IN THE LATTER HALF of the 19th century, trains carried hay from Ghent’s farms to the tens of thousands of horses in New York City. Ghent’s hay export business centered on the area in front of the Ghent VFW and across State Route 66 from the current Ghent Firehouse.

In 1892 five hay barns and a hay shed totaling 15,000 square feet stood between the two rail lines that converged in Ghent. Three of those barns had a horse driven hay press, the nexus of the farmer and railroad, Ghent and New York City.

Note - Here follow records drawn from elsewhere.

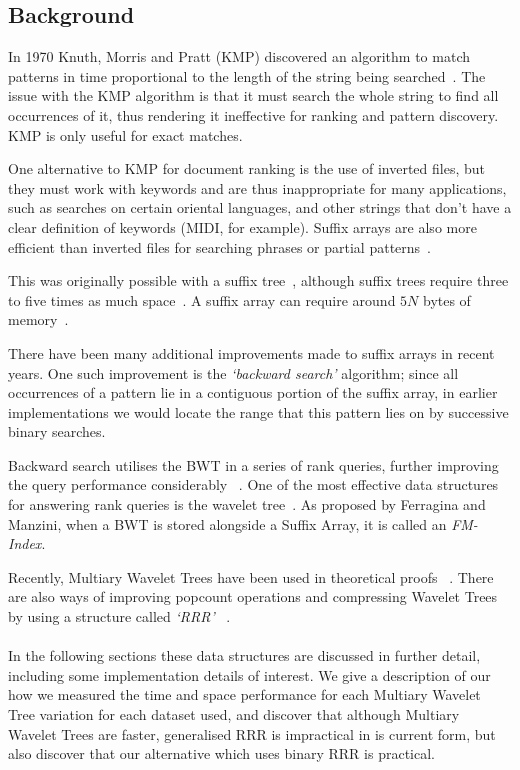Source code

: \subsection{Background}
In 1970 Knuth, Morris and Pratt (KMP) discovered an algorithm to match patterns 
in time proportional to the length of the string being searched~\cite{KMP77, 
McCreight76}. The
issue with the KMP algorithm is that it must search the whole string to find all
occurrences of it, thus rendering it ineffective for ranking and pattern
discovery. KMP is only useful for exact matches.

One alternative to KMP for document ranking is the use of inverted files, but
they must work with keywords and are thus inappropriate for many applications,
such as searches on certain oriental languages, and other strings that don't
have a clear definition of keywords (MIDI, for example). Suffix arrays are also 
more efficient than inverted files for searching phrases or partial 
patterns~\cite{marin2003}.

This was originally
possible with a suffix tree~\cite{McCreight76}, although suffix trees require
three to five times as much space~\cite{manber1993}. A suffix array can require
around $5N$ bytes of memory~\cite{manber1993}.

There have been many additional improvements made to suffix arrays
in recent years. One such improvement is the \emph{`backward search'} 
algorithm;
since all occurrences of a pattern lie in a contiguous portion of the suffix
array, in earlier implementations we would locate the range that this pattern
lies on by successive binary searches. 

Backward search utilises the BWT in a series of rank queries, further
improving the query performance considerably ~\cite{CN08, FGM09, FMMN07, GMR06,
MN07:rankselect, MN07:selfindex, marin2003, MN06}. One of the most effective data
structures for answering rank queries is the wavelet tree~\cite{CN08, FGM09,
FMMN07, GGV03, MN07:selfindex}. As proposed by Ferragina and Manzini, when a BWT 
is stored alongside a Suffix Array, it is called an 
\emph{FM-Index}\cite{fmindex:ferragina2000}.

Recently, Multiary Wavelet Trees have been used in theoretical proofs
~\cite{FMMN07, yu2009}. There are also ways of improving popcount operations and
compressing Wavelet Trees by using a structure called \emph{`RRR'}
~\cite{rrr2007}.
\\ \\
In the following sections these data structures are discussed in further detail,
including some implementation details of interest. We give a description of our
how we measured the time and space performance for each Multiary Wavelet Tree 
variation for each dataset used, and discover that although Multiary Wavelet 
Trees are faster, generalised RRR is impractical in is current form, but also 
discover that our alternative which uses binary RRR is practical.
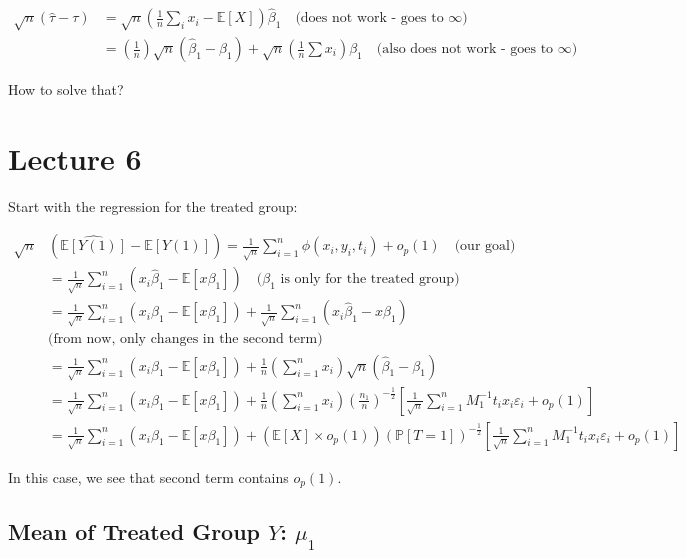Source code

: \documentclass{article}
\begin{document}
\begin{align*}
    \sqrt{n} (\hat{\tau} - \tau)
    &= \sqrt{n} \left(\frac{1}{n} \sum_i x_i - \mathbb{E}[X]\right) \hat{\beta}_1 \quad \text{(does not work - goes to $\infty$)} \\
    &= \left( \frac{1}{n} \right) \sqrt{n} (\hat{\beta}_1 - \beta_1) + \sqrt{n} \left( \frac{1}{n} \sum x_i \right) \beta_1 \quad \text{(also does not work - goes to $\infty$)}
\end{align*}

How to solve that?

\section{Lecture 6}

Start with the regression for the treated group:

\begin{align*}
    \sqrt{n} & (\hat{\mathbb{E}[Y(1)]} - \mathbb{E}[Y(1)])
    = \frac{1}{\sqrt{n}} \sum_{i=1}^{n} \phi (x_i, y_i, t_i) + o_p(1) \quad \text{(our goal)}\\
    &= \frac{1}{\sqrt{n}} \sum_{i=1}^{n} (x_i \hat{\beta}_1 - \mathbb{E}[x \beta_1])  \quad \text{($\beta_1$ is only for the treated group)} \\
    &= \frac{1}{\sqrt{n}} \sum_{i=1}^{n} (x_i \beta_1 - \mathbb{E}[x \beta_1])
    + \frac{1}{\sqrt{n}} \sum_{i=1}^{n} (x_i \hat{\beta}_1 - x \beta_1) 
    \\
    & \text{(from now, only changes in the second term)} \\
    &= \frac{1}{\sqrt{n}} \sum_{i=1}^{n} (x_i \beta_1 - \mathbb{E}[x \beta_1])
    + \frac{1}{n} \left(\sum_{i=1}^{n} x_i\right) \sqrt{n} (\hat{\beta}_1 - \beta_1) \\
    &= \frac{1}{\sqrt{n}} \sum_{i=1}^{n} (x_i \beta_1 - \mathbb{E}[x \beta_1])
    + \frac{1}{n} \left(\sum_{i=1}^{n} x_i\right) \left( \frac{n_1}{n} \right)^{-\frac{1}{2}} \left[ \frac{1}{\sqrt{n}} \sum_{i=1}^n M_1^{-1} t_i x_i \varepsilon_i + o_p(1)\right] \\
    &= \frac{1}{\sqrt{n}} \sum_{i=1}^{n} (x_i \beta_1 - \mathbb{E}[x \beta_1])
    + \left( \mathbb{E}[X] \times o_p(1) \right) \left( \mathbb{P}[T=1] \right)^{-\frac{1}{2}} \left[ \frac{1}{\sqrt{n}} \sum_{i=1}^n M_1^{-1} t_i x_i \varepsilon_i + o_p(1)\right]
\end{align*}

In this case, we see that second term contains $o_p(1)$.

\subsection{Mean of Treated Group $Y$: $\mu_1$}
\end{document}
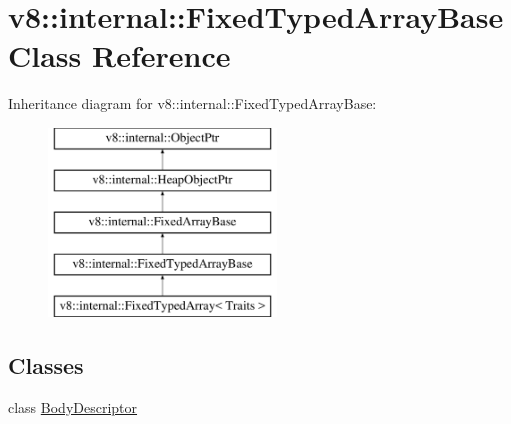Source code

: \hypertarget{classv8_1_1internal_1_1FixedTypedArrayBase}{}\section{v8\+:\+:internal\+:\+:Fixed\+Typed\+Array\+Base Class Reference}
\label{classv8_1_1internal_1_1FixedTypedArrayBase}
Inheritance diagram for v8\+:\+:internal\+:\+:Fixed\+Typed\+Array\+Base\+:\begin{figure}[H]
\begin{center}
\leavevmode
\includegraphics[height=5.000000cm]{classv8_1_1internal_1_1FixedTypedArrayBase}
\end{center}
\end{figure}
\subsection*{Classes}
\begin{DoxyCompactItemize}
\item 
class \mbox{\hyperlink{classv8_1_1internal_1_1FixedTypedArrayBase_1_1BodyDescriptor}{Body\+Descriptor}}
\end{DoxyCompactItemize}
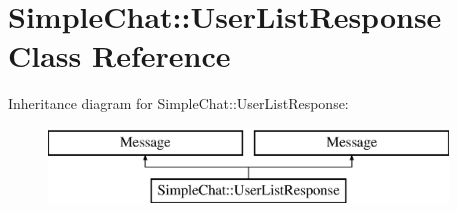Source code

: \hypertarget{classSimpleChat_1_1UserListResponse}{\section{Simple\-Chat\-:\-:User\-List\-Response Class Reference}
\label{classSimpleChat_1_1UserListResponse}
}
Inheritance diagram for Simple\-Chat\-:\-:User\-List\-Response\-:\begin{figure}[H]
\begin{center}
\leavevmode
\includegraphics[height=2.000000cm]{classSimpleChat_1_1UserListResponse}
\end{center}
\end{figure}
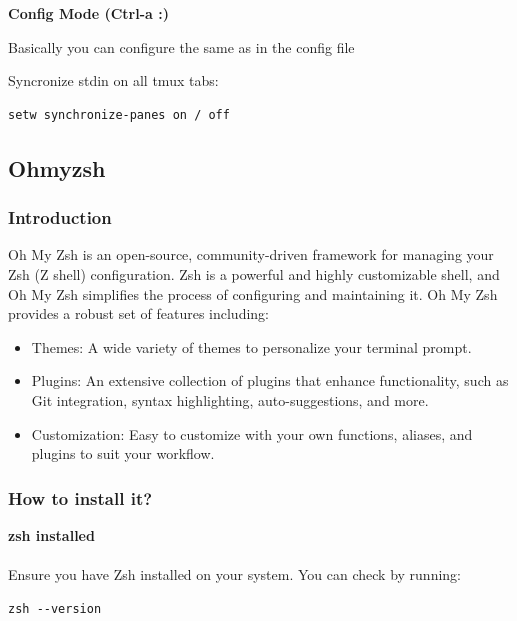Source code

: \documentclass{article}
\newenvironment{codetemplate}[1][]{%
  \mybasecolorbox[#1]
  \itshape
}{%
  \endmybasecolorbox
}
\begin{document}
\textbf{Config Mode (Ctrl-a :)}

Basically you can configure the same as in the config file

Syncronize stdin on all tmux tabs:
\begin{codetemplate}
\begin{verbatim}
setw synchronize-panes on / off
\end{verbatim}
\end{codetemplate}


\subsection{Ohmyzsh}

\subsubsection{Introduction}

Oh My Zsh is an open-source, community-driven framework for managing your Zsh (Z shell) configuration. Zsh is a powerful and highly customizable shell, and Oh My Zsh simplifies the process of configuring and maintaining it. Oh My Zsh provides a robust set of features including:

\begin{itemize}
    \item Themes: A wide variety of themes to personalize your terminal prompt.
    \item Plugins: An extensive collection of plugins that enhance functionality, such as Git integration, syntax highlighting, auto-suggestions, and more.
    \item Customization: Easy to customize with your own functions, aliases, and plugins to suit your workflow.
\end{itemize}

\subsubsection{How to install it?}

\textbf{zsh installed}
\\\\
Ensure you have Zsh installed on your system. You can check by running:
\begin{codetemplate}
\begin{verbatim}
zsh --version
\end{verbatim}
\end{codetemplate}
\end{document}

Boys often had the pedestrian job of operating the hay press’s power source. Late in his life, Thomas Buckley, born 1878, recalled, “For many years there was a string of buildings right in the heart of Ghent. These were known as the hay sheds, where the farmers would sell their hay and it would be pressed into bales for shipment to New York. Vacations, I drove the horse round and round to press up the bales. My compensation was 25 cents per day.”

The horse was attached to a capstan, or wheel, that wound a chain, rope or cable raising the floor of a tall rectangular compartment, maybe 20 feet high, pressing loose hay into a shippable bale.

On Saturday, May 6, 1871, James Drum put Mr. A.M. Tracy’s Ghent hay press to the test. Drum, three other men, and at least one horse, produced 64 bales totaling 24,803 pounds. Mr. Drum, the self-declared champion hay presser of Columbia County, called for word of anyone who pressed more. Mr. Drum’s declaration tells us that the average bale weight from Tracy’s press was 387.5 pounds, or roughly half that of a modern day round bale, or six times that of a small square bale. Considering the date of his achievement, we assume it was 1870s hay he was selling in order to make room for 1871’s first cut.

Sadly, on the morning of Wednesday, June 20, 1894, the entire facility burned in a fire so hot the nearby train tracks warped. Town Supervisor George Tremain, owner of three of the barns, suffered severe burns trying to save his horses and was housebound for weeks thereafter. The estimated loss to Tracy and Tremain was $6,000, or $176,000 in today’s money. Along with the hay barns and a coal shed, the post office also burned. The mail was saved.

As far as the historical record shows, Tracy’s and Tremain’s hay export empire was never rebuilt, and though a new hay press had been installed four years earlier a few miles south at Pulver’s Station, the future of hay pressing in Ghent was with portable, horse drawn, horse powered presses.

New York City’s developing public transportation and the coming of the automobile significantly reduced the need for hay export. By shifting to milk production for the Borden’s plant in Buckleyville, Ghent’s farms continued to feed the rest of the Hudson Valley.